Avevamo lasciato To, non senza un certo grado di sorpresa ed in parte anche di delusione, alle prese con Office, un musical completamente, o quasi, ambientato in un ufficio dalle pregevoli linee architettoniche e dalle atmosfere patinate e rarefatte; lo ritroviamo in questa coproduzione Cina-Hong Kong nella quale sceglie di ambientare il suo film totalmente in un ospedale, dove le vie dei tre personaggi del titolo si trovano a convergere.
La dottoressa, il poliziotto ed il delinquente: potrebbe essere il titolo di un film stile Anni ’70 a metà tra spaghetti western e b-movie, ma Johnnie To, con una costruzione molto discreta e al contempo precisa, ci pone davanti tre personaggi dal cui interagire sembra venire fuori una beffarda visione della vita.
La dottoressa è un affermato neurochirurgo che ha ottenuto il suo successo con i denti e con le proprie forze e ciò le conferisce una sorta di aura di egocentrismo e di infallibilità, almeno fino a quando un paio di eventi fanno vacillare questa convinzione e tutta la sua esistenza. Il poliziotto piomba nell’ospedale al seguito del delinquente e, tra ansie ed angosce, cerca di mettere riparo ad un guaio che potrebbe costare caro a lui e ai suoi uomini. Il bandito, a sua volta, con una pallottola in testa che miracolosamente per ora non ha causato danni, rifiuta l’intervento proposto dalla dottoressa perché sa che gli amici verranno a salvarlo.
Tre personaggi che vivono dei loro convincimenti, che seguono la loro etica (sovente molto personale) messi di fronte ai capricci del fato e che faranno di tutto pur di rimanere legati alla loro morale. E’ chiaro che siamo di fronte ad un Johnnie To atipico, e come spesso è successo nella sua straordinaria carriera, da tali premesse spuntano fuori lavori che non ti aspetti e che riescono ad esser convincenti. Parlavamo del substrato filosofico che sta alla base di Three: cosa è disposto l’uomo a fare pur di salvare se stesso e la sua etica personale? E per sottolineare che il suo lavoro non è solo un poliziesco classico, To infarcisce il racconto di citazioni e rimandi: Bertrand Russell e Confucio, il Giuramento di Ippocrate e la Costituzione, persino Mozart e la sua Eine Kleine Nachtmusik. E’ quasi sempre il delinquente, nella sua personale sfida-trappola, ad infarcire il suo eloquio con dotti rimandi, mentre da un lato osserviamo la granitica dottoressa iniziare a sbriciolarsi e il nevrotico poliziotto giunto ormai all’ultima spiaggia.

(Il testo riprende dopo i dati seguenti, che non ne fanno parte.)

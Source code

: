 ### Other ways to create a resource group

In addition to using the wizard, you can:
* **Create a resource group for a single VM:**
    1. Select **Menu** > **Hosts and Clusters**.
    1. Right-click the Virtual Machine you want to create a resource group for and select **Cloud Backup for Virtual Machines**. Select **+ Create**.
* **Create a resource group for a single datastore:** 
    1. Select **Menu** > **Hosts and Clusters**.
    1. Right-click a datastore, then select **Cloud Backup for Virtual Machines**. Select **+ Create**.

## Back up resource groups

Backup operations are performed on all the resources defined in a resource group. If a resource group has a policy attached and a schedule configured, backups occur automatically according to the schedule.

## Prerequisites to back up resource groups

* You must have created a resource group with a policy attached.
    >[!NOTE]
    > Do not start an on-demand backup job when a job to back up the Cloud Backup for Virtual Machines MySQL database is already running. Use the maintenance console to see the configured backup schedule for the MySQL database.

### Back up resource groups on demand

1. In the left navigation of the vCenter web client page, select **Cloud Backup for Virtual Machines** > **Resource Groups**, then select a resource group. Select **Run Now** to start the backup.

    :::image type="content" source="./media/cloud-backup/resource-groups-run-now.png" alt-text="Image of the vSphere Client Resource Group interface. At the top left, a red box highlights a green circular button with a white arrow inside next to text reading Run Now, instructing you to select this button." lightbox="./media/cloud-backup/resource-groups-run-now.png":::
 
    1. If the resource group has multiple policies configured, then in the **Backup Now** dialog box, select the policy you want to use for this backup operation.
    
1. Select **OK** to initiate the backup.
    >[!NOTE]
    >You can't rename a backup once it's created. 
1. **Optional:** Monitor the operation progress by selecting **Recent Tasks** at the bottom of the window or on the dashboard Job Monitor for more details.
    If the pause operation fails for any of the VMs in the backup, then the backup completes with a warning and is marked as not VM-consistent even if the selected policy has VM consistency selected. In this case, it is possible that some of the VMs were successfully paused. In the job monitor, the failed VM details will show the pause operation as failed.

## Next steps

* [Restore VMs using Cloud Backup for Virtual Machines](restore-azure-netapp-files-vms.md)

Insomma Three è anzitutto una pellicola sorprendente, nella quale il regista costruisce piano con gesti quasi inapparenti tutto ciò che poi esploderà in quei cinque minuti in cui tutto il cinema di To è concentrato e compresso. Quella scena madre quasi onirica tra le parole della canzone che vanno ascoltate con attenzione e il magistrale slow motion: in quei pochi minuti To ci restituisce tutto il suo cinema che fino ad allora aveva strisciato carponi sui pavimenti dell’ospedale. La regia è sopraffina, nobilitata da un paio di situazioni in cui To si diverte a giocare con le prospettive geometriche che ci piacciono tanto e nelle quali i suoi attori si muovono come fossero su un palcoscenico teatrale.

Al fondo della storia c’è un certo umorismo nero che tracima nel sarcasmo o forse una visione non proprio ottimista, sta di fatto che Three ci ripropone il Johnnie To da ‘poliziesco’ con una faccia un po’ diversa e tutto sommato meno eroica. Azzeccatissimi i tre attori scelti: Zhao Wei dà il meglio nei ruoli sofferti e tormentati con quel suo faccino che sembra sempre un po’ triste, Louis Koo sembra vero nel suo ruolo da ansioso nevrotico e Wallace Chung è convincente nella parte del delinquente che cita filosofi e che mette a rischio la vita per inseguire la sua etica da bandito.